TASK DIRECTIONS ▸
Your task is to filter the entries and copy every line containing the string "Perhaps".
DATA SHOWN Block Start
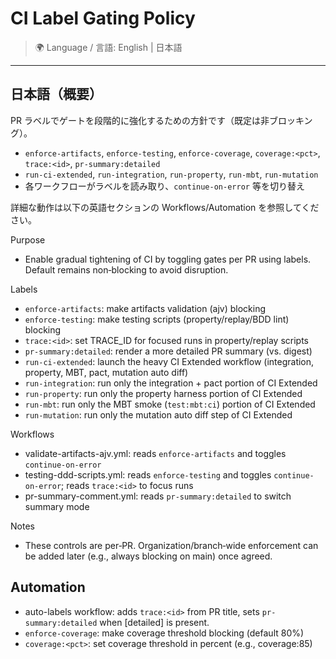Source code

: # CI Label Gating Policy

> 🌍 Language / 言語: English | 日本語

---

## 日本語（概要）

PR ラベルでゲートを段階的に強化するための方針です（既定は非ブロッキング）。
- `enforce-artifacts`, `enforce-testing`, `enforce-coverage`, `coverage:<pct>`, `trace:<id>`, `pr-summary:detailed`
- `run-ci-extended`, `run-integration`, `run-property`, `run-mbt`, `run-mutation`
- 各ワークフローがラベルを読み取り、`continue-on-error` 等を切り替え

詳細な動作は以下の英語セクションの Workflows/Automation を参照してください。

Purpose
- Enable gradual tightening of CI by toggling gates per PR using labels. Default remains non‑blocking to avoid disruption.

Labels
- `enforce-artifacts`: make artifacts validation (ajv) blocking
- `enforce-testing`: make testing scripts (property/replay/BDD lint) blocking
- `trace:<id>`: set TRACE_ID for focused runs in property/replay scripts
- `pr-summary:detailed`: render a more detailed PR summary (vs. digest)
- `run-ci-extended`: launch the heavy CI Extended workflow (integration, property, MBT, pact, mutation auto diff)
- `run-integration`: run only the integration + pact portion of CI Extended
- `run-property`: run only the property harness portion of CI Extended
- `run-mbt`: run only the MBT smoke (`test:mbt:ci`) portion of CI Extended
- `run-mutation`: run only the mutation auto diff step of CI Extended

Workflows
- validate-artifacts-ajv.yml: reads `enforce-artifacts` and toggles `continue-on-error`
- testing-ddd-scripts.yml: reads `enforce-testing` and toggles `continue-on-error`; reads `trace:<id>` to focus runs
- pr-summary-comment.yml: reads `pr-summary:detailed` to switch summary mode

Notes
- These controls are per‑PR. Organization/branch‑wide enforcement can be added later (e.g., always blocking on main) once agreed.

## Automation
- auto-labels workflow: adds `trace:<id>` from PR title, sets `pr-summary:detailed` when [detailed] is present.
- `enforce-coverage`: make coverage threshold blocking (default 80%)
- `coverage:<pct>`: set coverage threshold in percent (e.g., coverage:85)
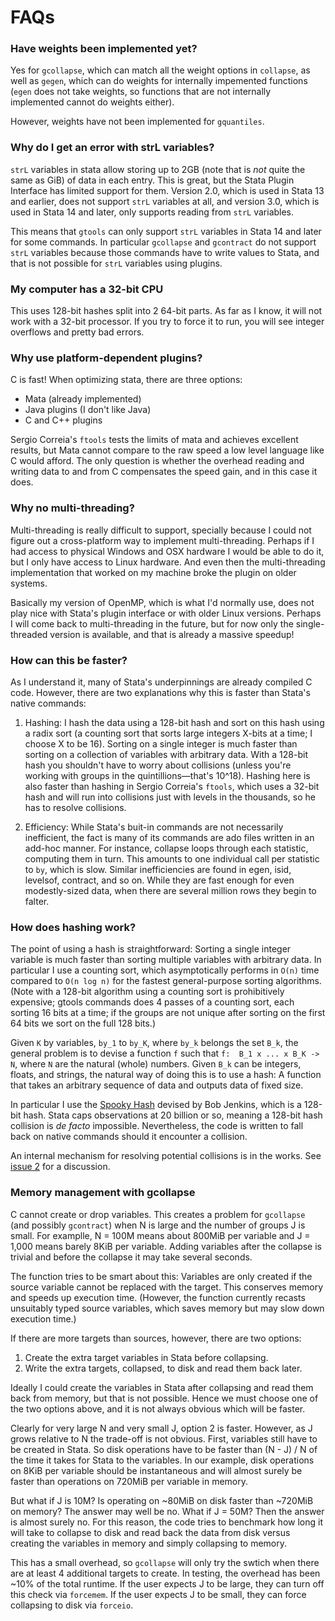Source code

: FAQs
====

### Have weights been implemented yet?

Yes for `gcollapse`, which can match all the weight options in
`collapse`, as well as `gegen`, which can do weights for internally
impemented functions (`egen` does not take weights, so functions that
are not internally implemented cannot do weights either).

However, weights have not been implemented for `gquantiles`.

### Why do I get an error with strL variables?

`strL` variables in stata allow storing up to 2GB (note that is _not_
quite the same as GiB) of data in each entry. This is great, but the
Stata Plugin Interface has limited support for them. Version 2.0, which
is used in Stata 13 and earlier, does not support `strL` variables at
all, and version 3.0, which is used in Stata 14 and later, only supports
reading from `strL` variables.

This means that `gtools` can only support `strL` variables in Stata 14
and later for some commands. In particular `gcollapse` and `gcontract`
do not support `strL` variables because those commands have to write
values to Stata, and that is not possible for `strL` variables using
plugins.

### My computer has a 32-bit CPU

This uses 128-bit hashes split into 2 64-bit parts. As far as I know, it
will not work with a 32-bit processor. If you try to force it to run,
you will see integer overflows and pretty bad errors.

### Why use platform-dependent plugins?

C is fast! When optimizing stata, there are three options:

- Mata (already implemented)
- Java plugins (I don't like Java)
- C and C++ plugins

Sergio Correia's `ftools` tests the limits of mata and achieves excellent
results, but Mata cannot compare to the raw speed a low level language like
C would afford. The only question is whether the overhead reading and writing
data to and from C compensates the speed gain, and in this case it does.

### Why no multi-threading?

Multi-threading is really difficult to support, specially because I could
not figure out a cross-platform way to implement multi-threading. Perhaps if
I had access to physical Windows and OSX hardware I would be able to do it,
but I only have access to Linux hardware. And even then the multi-threading
implementation that worked on my machine broke the plugin on older systems.

Basically my version of OpenMP, which is what I'd normally use, does not play
nice with Stata's plugin interface or with older Linux versions.  Perhaps
I will come back to multi-threading in the future, but for now only the
single-threaded version is available, and that is already a massive speedup!

### How can this be faster?

As I understand it, many of Stata's underpinnings are already compiled C
code. However, there are two explanations why this is faster than Stata's
native commands:

1. Hashing: I hash the data using a 128-bit hash and sort on this hash
   using a radix sort (a counting sort that sorts large integers X-bits
   at a time; I choose X to be 16). Sorting on a single integer is much
   faster than sorting on a collection of variables with arbitrary data.
   With a 128-bit hash you shouldn't have to worry about collisions
   (unless you're working with groups in the quintillions—that's
   10^18). Hashing here is also faster than hashing in Sergio Correia's
   `ftools`, which uses a 32-bit hash and will run into collisions just
   with levels in the thousands, so he has to resolve collisions.

2. Efficiency: While Stata's buit-in commands are not necessarily inefficient,
   the fact is many of its commands are ado files written in an add-hoc manner.
   For instance, collapse loops through each statistic, computing them in
   turn. This amounts to one individual call per statistic to `by`, which
   is slow. Similar inefficiencies are found in egen, isid, levelsof, contract,
   and so on. While they are fast enough for even modestly-sized data, when
   there are several million rows they begin to falter.

### How does hashing work?

The point of using a hash is straightforward: Sorting a single integer
variable is much faster than sorting multiple variables with arbitrary
data. In particular I use a counting sort, which asymptotically performs
in `O(n)` time compared to `O(n log n)` for the fastest general-purpose
sorting algorithms. (Note with a 128-bit algorithm using a counting sort is
prohibitively expensive; gtools commands does 4 passes of a counting
sort, each sorting 16 bits at a time; if the groups are not unique after
sorting on the first 64 bits we sort on the full 128 bits.)

Given `K` by variables, `by_1` to `by_K`, where `by_k` belongs the set `B_k`,
the general problem is to devise a function `f` such that `f:  B_1 x ... x
B_K -> N`, where `N` are the natural (whole) numbers. Given `B_k` can be
integers, floats, and strings, the natural way of doing this is to use a
hash: A function that takes an arbitrary sequence of data and outputs data of
fixed size.

In particular I use the [Spooky Hash](http://burtleburtle.net/bob/hash/spooky.html)
devised by Bob Jenkins, which is a 128-bit hash. Stata caps observations
at 20 billion or so, meaning a 128-bit hash collision is _de facto_ impossible.
Nevertheless, the code is written to fall back on native commands should
it encounter a collision.

An internal mechanism for resolving potential collisions is in the works. See
[issue 2](https://github.com/mcaceresb/stata-gtools/issues/2) for a
discussion.

### Memory management with gcollapse

C cannot create or drop variables. This creates a problem for
`gcollapse` (and possibly `gcontract`) when N is large and the number
of groups J is small. For examplle, N = 100M means about 800MiB per
variable and J = 1,000 means barely 8KiB per variable. Adding variables
after the collapse is trivial and before the collapse it may take
several seconds.

The function tries to be smart about this: Variables are only created if the
source variable cannot be replaced with the target. This conserves memory and
speeds up execution time. (However, the function currently recasts unsuitably
typed source variables, which saves memory but may slow down execution time.)

If there are more targets than sources, however, there are two options:

1. Create the extra target variables in Stata before collapsing.
2. Write the extra targets, collapsed, to disk and read them back later.

Ideally I could create the variables in Stata after collapsing and read
them back from memory, but that is not possible. Hence we must choose
one of the two options above, and it is not always obvious which will be
faster.

Clearly for very large N and very small J, option 2 is faster. However,
as J grows relative to N the trade-off is not obvious. First, variables
still have to be created in Stata. So disk operations have to be faster
than (N - J) / N of the time it takes for Stata to the variables. In our
example, disk operations on 8KiB per variable should be instantaneous
and will almost surely be faster than operations on 720MiB per variable
in memory.

But what if J is 10M? Is operating on ~80MiB on disk faster than ~720MiB
on memory? The answer may well be no. What if J = 50M? Then the answer
is almost surely no. For this reason, the code tries to benchmark how
long it will take to collapse to disk and read back the data from disk
versus creating the variables in memory and simply collapsing to memory.

This has a small overhead, so `gcollapse` will only try the swtich when
there are at least 4 additional targets to create. In testing, the
overhead has been ~10% of the total runtime. If the user expects J to be
large, they can turn off this check via `forcemem`. If the user expects
J to be small, they can force collapsing to disk via `forceio`.

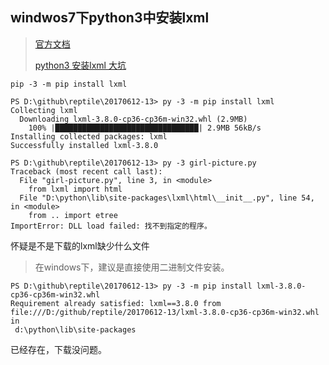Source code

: ## windwos7下python3中安装lxml ##

> [官方文档](http://lxml.de/installation.html)
> 
> [python3 安装lxml 大坑](http://blog.csdn.net/u010256153/article/details/52329707)

    pip -3 -m pip install lxml

	PS D:\github\reptile\20170612-13> py -3 -m pip install lxml
	Collecting lxml
	  Downloading lxml-3.8.0-cp36-cp36m-win32.whl (2.9MB)
	    100% |████████████████████████████████| 2.9MB 56kB/s
	Installing collected packages: lxml
	Successfully installed lxml-3.8.0
	
	PS D:\github\reptile\20170612-13> py -3 girl-picture.py
	Traceback (most recent call last):
	  File "girl-picture.py", line 3, in <module>
	    from lxml import html
	  File "D:\python\lib\site-packages\lxml\html\__init__.py", line 54, in <module>
	    from .. import etree
	ImportError: DLL load failed: 找不到指定的程序。

怀疑是不是下载的lxml缺少什么文件

> 在windows下，建议是直接使用二进制文件安装。

	PS D:\github\reptile\20170612-13> py -3 -m pip install lxml-3.8.0-cp36-cp36m-win32.whl
	Requirement already satisfied: lxml==3.8.0 from file:///D:/github/reptile/20170612-13/lxml-3.8.0-cp36-cp36m-win32.whl in
	 d:\python\lib\site-packages

已经存在，下载没问题。





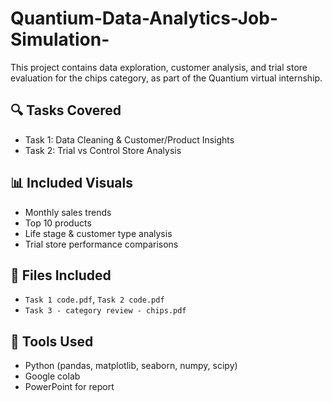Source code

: # Quantium-Data-Analytics-Job-Simulation-

This project contains data exploration, customer analysis, and trial store evaluation for the chips category, as part of the Quantium virtual internship.

## 🔍 Tasks Covered
- Task 1: Data Cleaning & Customer/Product Insights
- Task 2: Trial vs Control Store Analysis

## 📊 Included Visuals
- Monthly sales trends
- Top 10 products
- Life stage & customer type analysis
- Trial store performance comparisons

## 📁 Files Included
- `Task 1 code.pdf`, `Task 2 code.pdf`
- `Task 3 - category review - chips.pdf`
  

## 📌 Tools Used
- Python (pandas, matplotlib, seaborn, numpy, scipy)
- Google colab 
- PowerPoint for report
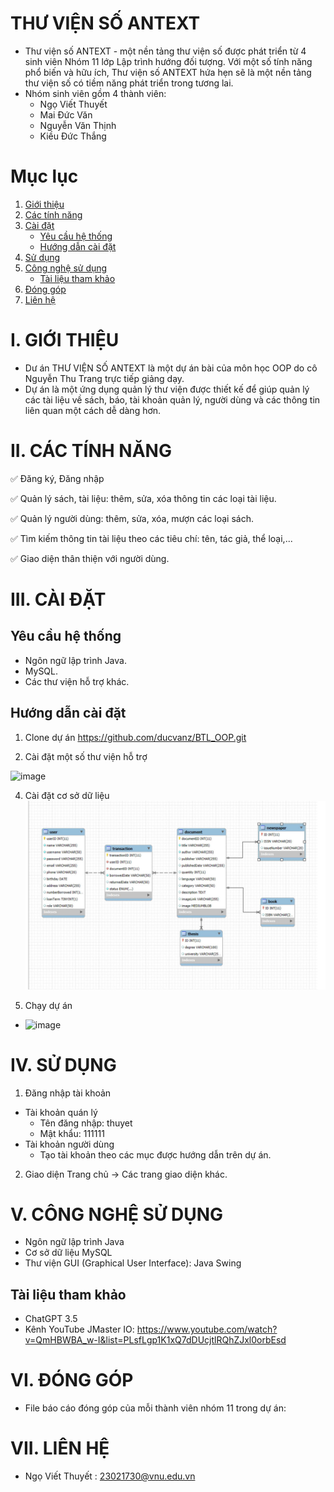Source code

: # THƯ VIỆN SỐ ANTEXT
 - Thư viện số ANTEXT - một nền tảng thư viện số được phát triển từ 4 sinh viên Nhóm 11 lớp Lập trình hướng đối tượng. Với một số tính năng phổ biến và hữu ích, Thư viện số ANTEXT hứa hẹn sẽ là một nền tảng thư viện số có tiềm năng phát triển trong tương lai.
 - Nhóm sinh viên gồm 4 thành viên: 
   + Ngọ Viết Thuyết
   + Mai Đức Văn
   + Nguyễn Văn Thịnh
   + Kiều Đức Thắng
# Mục lục
1. [Giới thiệu](#giới-thiệu)
2. [Các tính năng](#các-tính-năng)
3. [Cài đặt](#cài-đặt)
    - [Yêu cầu hệ thống](#yêu-cầu-hệ-thống)
    - [Hướng dẫn cài đặt](#hướng-dẫn-cài-đặt)
4. [Sử dụng](#sử-dụng)
5. [Công nghệ sử dụng](#Công-nghệ-sử-dụng)
    - [Tài liệu tham khảo](#Tài-liệu-tham-khảo)
6. [Đóng góp](#đóng-góp)
7. [Liên hệ](#liên-hệ)

# I. GIỚI THIỆU
- Dư án THƯ VIỆN SỐ ANTEXT là một dự án bài của môn học OOP do cô Nguyễn Thu Trang trực tiếp giảng dạy.
- Dự án là một ứng dụng quản lý thư viện được thiết kế để giúp quản lý các tài liệu về sách, báo, tài khoản quản lý, người dùng và các thông tin liên quan một cách dễ dàng hơn.

# II. CÁC TÍNH NĂNG
✅ Đăng ký, Đăng nhập

:white_check_mark: Quản lý sách, tài liệu: thêm, sửa, xóa thông tin các loại tài liệu.

:white_check_mark: Quản lý người dùng: thêm, sửa, xóa, mượn các loại sách.

:white_check_mark: Tìm kiếm thông tin tài liệu theo các tiêu chí: tên, tác giả, thể loại,...

:white_check_mark: Giao diện thân thiện với người dùng. 

# III. CÀI ĐẶT
## Yêu cầu hệ thống
  +  Ngôn ngữ lập trình Java.
  +  MySQL.
  +  Các thư viện hỗ trợ khác.
## Hướng dẫn cài đặt
  1. Clone dự án
  https://github.com/ducvanz/BTL_OOP.git

  3. Cài đặt một số thư viện hỗ trợ
 
  ![image](https://github.com/user-attachments/assets/e1b9f74d-cb72-4d6f-bbd1-30e59f8d55e1)

  4. Cài đặt cơ sở dữ liệu
  ![Sơ đồ thiết kế cơ sở dữ liệu](https://raw.githubusercontent.com/NgoVietThuyet/BigProject/master/z6095725055332_e5292ff43c26e3bacb34af3807381093.jpg)
  
  5. Chạy dự án
  - ![image](https://github.com/user-attachments/assets/eaf38827-c2a5-478a-8f41-511359727ae3)
# IV. SỬ DỤNG
1. Đăng nhập tài khoản
* Tài khoản quán lý 
   + Tên đăng nhập: thuyet
   + Mật khẩu: 111111
* Tài khoản người dùng
   + Tạo tài khoản theo các mục được hướng dẫn trên dự án.
2. Giao diện
Trang chủ -> Các trang giao diện khác.

# V. CÔNG NGHỆ SỬ DỤNG
  - Ngôn ngữ lập trình Java
  - Cơ sở dữ liệu MySQL
  - Thư viện GUI (Graphical User Interface): Java Swing
 ## Tài liệu tham khảo
   + ChatGPT 3.5
   + Kênh YouTube JMaster IO: https://www.youtube.com/watch?v=QmHBWBA_w-I&list=PLsfLgp1K1xQ7dDUcjtlRQhZJxl0orbEsd
     
# VI. ĐÓNG GÓP
- File báo cáo đóng góp của mỗi thành viên nhóm 11 trong dự án:

# VII. LIÊN HỆ
- Ngọ Viết Thuyết : 23021730@vnu.edu.vn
DATA SHOWN Block End
ANSWER FOR THE TASK ▸
not figure out a cross-platform way to implement multi-threading. Perhaps if
nice with Stata's plugin interface or with older Linux versions.  Perhaps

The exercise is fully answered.